If you install N|Solid as a Lambda layer, you can begin migration and testing before the Node.js 6 EOL date. You can also easily switch to the Node.js 10 runtime provided by AWS when it’s available. Choose between versions based on the Node.js 8 (“Carbon”) and 10 (“Dubnium”) LTS release lines. It takes just a few minutes to get up and running.

First, when you’re creating a function, choose Use custom runtime in function code or layer. (If you’re migrating an existing function, you can change the runtime for the function.)

 

Next, add a new Lambda layer, and choose Provide a layer version ARN. You can find the latest ARN for the N|Solid Lambda layer here. Enter the N|Solid runtime ARN for your AWS Region and Node.js version (Node.js 8 “Carbon” or Node.js 10 “Dubnium”). This is where you can use Node.js 10.

 

That’s it! Your Lambda function is now set up to use Node.js 10.

You can also update your functions to use the N|Solid Lambda layer with the AWS CLI.

To update an existing function:

aws lambda update-function-configuration --function-name <YOUR_FUNCTION_NAME> --layers arn:aws:lambda:<AWS_REGION>:800406105498:layer:nsolid-node-10:6 --runtime provided

In addition to the Node.js 10 runtime, the Lambda layer provided by NodeSource includes N|Solid. N|Solid for AWS Lambda provides low-impact performance monitoring for Lambda functions. To take advantage of this feature, you can also sign up for a free NodeSource account. After you sign up, you just need to set your N|Solid license key as an environment variable in your Lambda function.

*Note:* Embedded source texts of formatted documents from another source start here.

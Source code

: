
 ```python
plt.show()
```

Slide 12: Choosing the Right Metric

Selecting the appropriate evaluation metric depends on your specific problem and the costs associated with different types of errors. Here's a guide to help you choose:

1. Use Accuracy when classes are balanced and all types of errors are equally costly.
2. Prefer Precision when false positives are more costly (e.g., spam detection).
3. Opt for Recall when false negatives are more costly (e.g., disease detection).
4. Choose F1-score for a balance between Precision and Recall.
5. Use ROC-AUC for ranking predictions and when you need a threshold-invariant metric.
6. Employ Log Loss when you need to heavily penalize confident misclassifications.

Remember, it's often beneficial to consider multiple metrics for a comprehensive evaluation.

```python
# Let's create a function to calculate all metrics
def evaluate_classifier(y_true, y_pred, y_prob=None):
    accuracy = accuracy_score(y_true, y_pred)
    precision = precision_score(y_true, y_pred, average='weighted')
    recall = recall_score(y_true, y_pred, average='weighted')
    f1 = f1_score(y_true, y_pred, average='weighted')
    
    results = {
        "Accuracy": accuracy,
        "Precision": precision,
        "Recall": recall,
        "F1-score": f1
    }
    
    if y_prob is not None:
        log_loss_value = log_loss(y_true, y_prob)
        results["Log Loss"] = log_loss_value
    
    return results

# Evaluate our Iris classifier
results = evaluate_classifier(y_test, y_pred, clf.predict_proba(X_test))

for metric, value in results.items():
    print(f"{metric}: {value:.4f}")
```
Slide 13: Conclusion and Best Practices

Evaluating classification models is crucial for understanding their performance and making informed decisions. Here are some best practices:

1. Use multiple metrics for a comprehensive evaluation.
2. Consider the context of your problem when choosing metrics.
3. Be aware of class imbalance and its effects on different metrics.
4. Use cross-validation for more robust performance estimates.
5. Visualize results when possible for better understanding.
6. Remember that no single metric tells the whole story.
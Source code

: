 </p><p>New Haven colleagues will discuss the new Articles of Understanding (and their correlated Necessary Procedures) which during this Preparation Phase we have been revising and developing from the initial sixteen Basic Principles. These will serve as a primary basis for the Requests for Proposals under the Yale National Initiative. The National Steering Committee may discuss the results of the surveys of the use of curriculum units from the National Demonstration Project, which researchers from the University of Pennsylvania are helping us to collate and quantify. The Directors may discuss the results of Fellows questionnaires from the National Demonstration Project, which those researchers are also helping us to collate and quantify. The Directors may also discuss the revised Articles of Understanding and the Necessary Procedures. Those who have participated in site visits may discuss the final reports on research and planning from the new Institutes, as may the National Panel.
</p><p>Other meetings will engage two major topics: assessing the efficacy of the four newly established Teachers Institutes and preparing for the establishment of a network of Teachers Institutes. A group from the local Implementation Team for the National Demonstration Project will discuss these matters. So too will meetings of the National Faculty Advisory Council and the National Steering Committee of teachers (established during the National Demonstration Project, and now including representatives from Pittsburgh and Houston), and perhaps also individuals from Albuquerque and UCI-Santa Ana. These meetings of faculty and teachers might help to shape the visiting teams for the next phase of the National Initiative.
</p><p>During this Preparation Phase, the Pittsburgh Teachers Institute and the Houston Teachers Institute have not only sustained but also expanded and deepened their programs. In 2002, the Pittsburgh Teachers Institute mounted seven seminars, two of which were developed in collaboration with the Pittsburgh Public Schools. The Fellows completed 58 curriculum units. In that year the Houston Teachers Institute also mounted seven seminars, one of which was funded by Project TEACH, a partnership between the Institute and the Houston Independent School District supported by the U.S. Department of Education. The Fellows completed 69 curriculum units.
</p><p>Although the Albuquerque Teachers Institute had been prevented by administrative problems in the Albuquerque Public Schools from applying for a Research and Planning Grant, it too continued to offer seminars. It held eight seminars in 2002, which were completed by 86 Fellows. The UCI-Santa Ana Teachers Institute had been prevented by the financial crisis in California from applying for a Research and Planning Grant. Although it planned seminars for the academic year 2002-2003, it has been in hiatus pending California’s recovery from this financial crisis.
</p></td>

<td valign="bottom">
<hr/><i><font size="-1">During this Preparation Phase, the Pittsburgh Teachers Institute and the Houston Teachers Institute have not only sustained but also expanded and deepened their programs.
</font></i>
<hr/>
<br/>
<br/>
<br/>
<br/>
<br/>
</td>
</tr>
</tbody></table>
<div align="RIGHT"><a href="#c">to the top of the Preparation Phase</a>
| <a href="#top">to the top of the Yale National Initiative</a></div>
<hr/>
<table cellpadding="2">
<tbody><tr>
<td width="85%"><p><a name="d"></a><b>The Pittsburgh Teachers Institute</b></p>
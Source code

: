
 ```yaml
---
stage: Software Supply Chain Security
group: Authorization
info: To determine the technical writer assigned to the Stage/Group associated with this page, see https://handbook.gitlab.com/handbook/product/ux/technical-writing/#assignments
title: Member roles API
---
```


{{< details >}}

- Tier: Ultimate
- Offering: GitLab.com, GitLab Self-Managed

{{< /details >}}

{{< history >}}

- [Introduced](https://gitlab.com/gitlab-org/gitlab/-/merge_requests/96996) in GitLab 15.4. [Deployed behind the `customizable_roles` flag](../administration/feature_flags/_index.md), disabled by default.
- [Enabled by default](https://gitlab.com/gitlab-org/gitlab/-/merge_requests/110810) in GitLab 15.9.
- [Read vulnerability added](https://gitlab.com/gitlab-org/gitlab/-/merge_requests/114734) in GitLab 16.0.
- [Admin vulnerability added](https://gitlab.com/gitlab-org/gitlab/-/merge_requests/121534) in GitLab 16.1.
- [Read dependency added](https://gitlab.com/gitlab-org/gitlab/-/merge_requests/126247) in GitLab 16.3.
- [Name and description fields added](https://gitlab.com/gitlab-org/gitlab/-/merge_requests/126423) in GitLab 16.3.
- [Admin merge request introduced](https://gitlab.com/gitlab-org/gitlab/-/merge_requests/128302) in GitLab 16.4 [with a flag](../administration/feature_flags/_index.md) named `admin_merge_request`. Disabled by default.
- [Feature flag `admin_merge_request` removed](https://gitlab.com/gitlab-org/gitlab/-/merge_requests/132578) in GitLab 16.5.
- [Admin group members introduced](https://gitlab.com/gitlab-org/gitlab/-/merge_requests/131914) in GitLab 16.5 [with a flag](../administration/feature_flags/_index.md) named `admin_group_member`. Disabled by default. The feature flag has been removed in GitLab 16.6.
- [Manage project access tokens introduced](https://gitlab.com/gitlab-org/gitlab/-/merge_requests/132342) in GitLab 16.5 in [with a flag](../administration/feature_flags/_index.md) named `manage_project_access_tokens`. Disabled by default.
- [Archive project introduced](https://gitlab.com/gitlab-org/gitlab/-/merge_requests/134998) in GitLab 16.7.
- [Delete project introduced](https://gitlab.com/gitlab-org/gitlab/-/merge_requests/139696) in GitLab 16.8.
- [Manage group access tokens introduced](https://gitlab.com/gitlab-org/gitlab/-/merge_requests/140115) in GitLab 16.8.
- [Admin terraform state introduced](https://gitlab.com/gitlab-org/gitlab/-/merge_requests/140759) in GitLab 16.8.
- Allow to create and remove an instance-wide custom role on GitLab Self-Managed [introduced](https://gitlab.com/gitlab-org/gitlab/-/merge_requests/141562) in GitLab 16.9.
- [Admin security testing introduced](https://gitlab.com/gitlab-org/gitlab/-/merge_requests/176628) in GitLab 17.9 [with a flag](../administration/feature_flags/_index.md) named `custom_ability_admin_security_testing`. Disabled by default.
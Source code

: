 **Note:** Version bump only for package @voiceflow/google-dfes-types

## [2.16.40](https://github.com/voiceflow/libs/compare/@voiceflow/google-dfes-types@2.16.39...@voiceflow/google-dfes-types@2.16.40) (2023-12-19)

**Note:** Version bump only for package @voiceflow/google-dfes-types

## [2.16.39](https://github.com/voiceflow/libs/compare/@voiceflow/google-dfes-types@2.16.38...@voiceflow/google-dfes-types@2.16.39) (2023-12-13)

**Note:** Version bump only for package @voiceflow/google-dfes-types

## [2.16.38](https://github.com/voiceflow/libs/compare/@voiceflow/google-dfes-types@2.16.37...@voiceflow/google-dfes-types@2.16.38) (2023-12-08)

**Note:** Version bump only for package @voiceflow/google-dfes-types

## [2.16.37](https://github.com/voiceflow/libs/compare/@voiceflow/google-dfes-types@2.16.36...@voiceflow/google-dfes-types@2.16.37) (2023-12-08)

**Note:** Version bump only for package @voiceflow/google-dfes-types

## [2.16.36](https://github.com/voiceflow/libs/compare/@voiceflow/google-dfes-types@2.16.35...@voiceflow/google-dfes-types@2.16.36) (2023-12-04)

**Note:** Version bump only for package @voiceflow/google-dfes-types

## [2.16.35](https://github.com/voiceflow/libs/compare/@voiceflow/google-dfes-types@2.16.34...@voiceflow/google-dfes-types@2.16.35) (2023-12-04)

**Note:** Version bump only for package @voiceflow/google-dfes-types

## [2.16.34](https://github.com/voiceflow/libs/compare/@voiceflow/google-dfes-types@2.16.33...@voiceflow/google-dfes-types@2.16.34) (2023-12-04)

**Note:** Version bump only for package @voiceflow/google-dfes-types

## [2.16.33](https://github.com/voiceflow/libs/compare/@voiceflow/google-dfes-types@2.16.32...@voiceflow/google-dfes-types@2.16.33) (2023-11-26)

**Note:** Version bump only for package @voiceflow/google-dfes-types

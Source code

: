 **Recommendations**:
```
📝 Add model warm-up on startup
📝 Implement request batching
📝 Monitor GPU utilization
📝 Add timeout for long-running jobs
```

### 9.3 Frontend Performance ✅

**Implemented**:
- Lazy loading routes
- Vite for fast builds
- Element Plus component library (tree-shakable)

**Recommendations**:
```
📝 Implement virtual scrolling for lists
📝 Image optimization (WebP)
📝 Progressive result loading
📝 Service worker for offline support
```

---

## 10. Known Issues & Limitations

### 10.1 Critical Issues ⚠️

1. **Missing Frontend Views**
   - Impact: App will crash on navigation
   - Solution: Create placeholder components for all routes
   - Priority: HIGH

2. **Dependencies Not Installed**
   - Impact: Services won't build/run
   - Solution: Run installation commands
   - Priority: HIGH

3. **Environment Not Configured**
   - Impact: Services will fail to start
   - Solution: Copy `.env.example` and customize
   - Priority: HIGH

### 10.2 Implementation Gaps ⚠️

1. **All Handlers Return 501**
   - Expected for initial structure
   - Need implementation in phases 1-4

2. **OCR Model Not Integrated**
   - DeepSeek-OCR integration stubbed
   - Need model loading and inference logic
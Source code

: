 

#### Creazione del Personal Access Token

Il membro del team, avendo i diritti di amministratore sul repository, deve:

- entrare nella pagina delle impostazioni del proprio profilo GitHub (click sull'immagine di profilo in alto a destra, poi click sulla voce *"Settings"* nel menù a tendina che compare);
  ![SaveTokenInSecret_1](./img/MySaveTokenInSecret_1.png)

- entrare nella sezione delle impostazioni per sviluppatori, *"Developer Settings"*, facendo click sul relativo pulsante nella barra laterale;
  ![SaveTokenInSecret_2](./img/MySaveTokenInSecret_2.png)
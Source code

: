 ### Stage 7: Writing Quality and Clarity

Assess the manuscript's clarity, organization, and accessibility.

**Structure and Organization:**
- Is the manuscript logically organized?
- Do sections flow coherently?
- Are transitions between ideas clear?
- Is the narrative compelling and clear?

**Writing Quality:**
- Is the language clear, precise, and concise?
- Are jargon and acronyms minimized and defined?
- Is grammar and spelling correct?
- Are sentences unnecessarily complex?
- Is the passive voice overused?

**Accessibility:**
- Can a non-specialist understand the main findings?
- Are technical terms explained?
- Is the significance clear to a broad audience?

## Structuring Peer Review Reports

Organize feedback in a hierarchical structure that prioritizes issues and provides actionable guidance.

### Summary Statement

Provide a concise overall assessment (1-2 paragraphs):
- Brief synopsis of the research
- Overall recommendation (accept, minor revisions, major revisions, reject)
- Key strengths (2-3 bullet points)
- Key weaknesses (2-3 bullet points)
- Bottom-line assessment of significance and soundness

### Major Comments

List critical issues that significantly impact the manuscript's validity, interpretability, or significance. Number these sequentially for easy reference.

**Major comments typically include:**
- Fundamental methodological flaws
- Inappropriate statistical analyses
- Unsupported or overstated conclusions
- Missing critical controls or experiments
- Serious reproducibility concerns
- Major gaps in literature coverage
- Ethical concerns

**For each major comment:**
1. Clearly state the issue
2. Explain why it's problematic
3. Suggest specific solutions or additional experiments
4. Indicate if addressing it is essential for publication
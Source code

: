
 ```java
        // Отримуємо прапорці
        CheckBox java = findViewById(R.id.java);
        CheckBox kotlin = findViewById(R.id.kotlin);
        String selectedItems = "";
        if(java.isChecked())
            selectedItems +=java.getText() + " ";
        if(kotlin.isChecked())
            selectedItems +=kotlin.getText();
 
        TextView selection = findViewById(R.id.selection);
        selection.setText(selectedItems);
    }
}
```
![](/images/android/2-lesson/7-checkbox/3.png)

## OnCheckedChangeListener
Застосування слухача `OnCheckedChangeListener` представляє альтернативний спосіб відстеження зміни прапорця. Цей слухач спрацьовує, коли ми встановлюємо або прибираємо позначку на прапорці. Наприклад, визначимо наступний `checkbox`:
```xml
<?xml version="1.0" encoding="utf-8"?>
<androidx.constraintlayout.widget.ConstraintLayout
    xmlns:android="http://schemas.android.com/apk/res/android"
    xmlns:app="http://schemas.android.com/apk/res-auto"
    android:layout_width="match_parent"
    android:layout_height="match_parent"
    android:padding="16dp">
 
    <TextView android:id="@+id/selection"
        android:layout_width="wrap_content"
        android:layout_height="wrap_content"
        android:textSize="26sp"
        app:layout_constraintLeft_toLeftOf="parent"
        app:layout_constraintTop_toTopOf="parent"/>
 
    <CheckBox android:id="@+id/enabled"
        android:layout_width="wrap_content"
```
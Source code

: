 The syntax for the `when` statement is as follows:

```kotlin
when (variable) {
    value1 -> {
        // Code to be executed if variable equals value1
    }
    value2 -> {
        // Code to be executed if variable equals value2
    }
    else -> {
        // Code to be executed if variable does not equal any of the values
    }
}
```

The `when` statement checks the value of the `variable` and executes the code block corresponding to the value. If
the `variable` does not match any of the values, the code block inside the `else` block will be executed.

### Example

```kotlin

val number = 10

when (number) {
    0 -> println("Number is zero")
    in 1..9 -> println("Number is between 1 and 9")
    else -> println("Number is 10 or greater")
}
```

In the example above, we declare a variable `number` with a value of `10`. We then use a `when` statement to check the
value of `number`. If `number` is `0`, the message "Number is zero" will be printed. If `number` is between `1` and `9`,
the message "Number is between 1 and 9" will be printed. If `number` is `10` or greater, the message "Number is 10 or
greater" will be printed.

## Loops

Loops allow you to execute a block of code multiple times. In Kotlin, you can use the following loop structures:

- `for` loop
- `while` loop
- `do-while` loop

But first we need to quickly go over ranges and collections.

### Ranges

That’s all you have to do to start monitoring your Node.js Lambda functions. After you add your license key, your Lambda function invocations should show up on the Functions tab of your N|Solid dashboard.

For more information, see our N|Solid for AWS Lambda getting started guide.

Upgrade to Node.js 10 LTS (“Dubnium”) outside of Lambda

Not only are workloads in Lambda affected, but you must consider other locations where you’re running Node.js 6. I review three more ways to upgrade your version of Node.js in other compute environments.

Use NVM

One of the best practices for upgrading Node.js versions is using NVM. NVM, or Node Version Manager, lets you manage multiple active Node.js versions.

To install NVM on *nix systems, you can use the install script using cURL.

$ curl -o- https://raw.githubusercontent.com/creationix/nvm/v0.34.0/install.sh | bash

or Wget:

$ wget -qO- https://raw.githubusercontent.com/creationix/nvm/v0.34.0/install.sh | bash

For Windows-based systems, you can use NVM for Windows.

After NVM is installed, you can manage your versions of Node.js with some simple AWS CLI commands.

To download, compile, and install the latest release of Node.js:

$ nvm install node # "node" is an alias for the latest version

To install a specific version of Node.js:

$ nvm install 10.10.0 # or 8.5.0, 8.9.1, etc.

Upgrade manually

To upgrade Node.js without a tool like NVM, you can manually install a new version. NodeSource provides Linux distributions for Node.js, and recommends that you upgrade using the NodeSource Node.js Binary Distributions.

To install Node.js 10:

Using Ubuntu

$ curl -sL https://deb.nodesource.com/setup_10.x | sudo -E bash - 
$ sudo apt-get install -y nodejs

Using Amazon Linux

$ curl -sL https://rpm.nodesource.com/setup_10.x | sudo bash -
$ sudo yum install -y nodejs

Most production applications built on Node.js make use of LTS release lines. We highly recommend that you upgrade any application or Lambda function currently using the Node.js 6 runtime version to Node.js 10, the newest LTS version.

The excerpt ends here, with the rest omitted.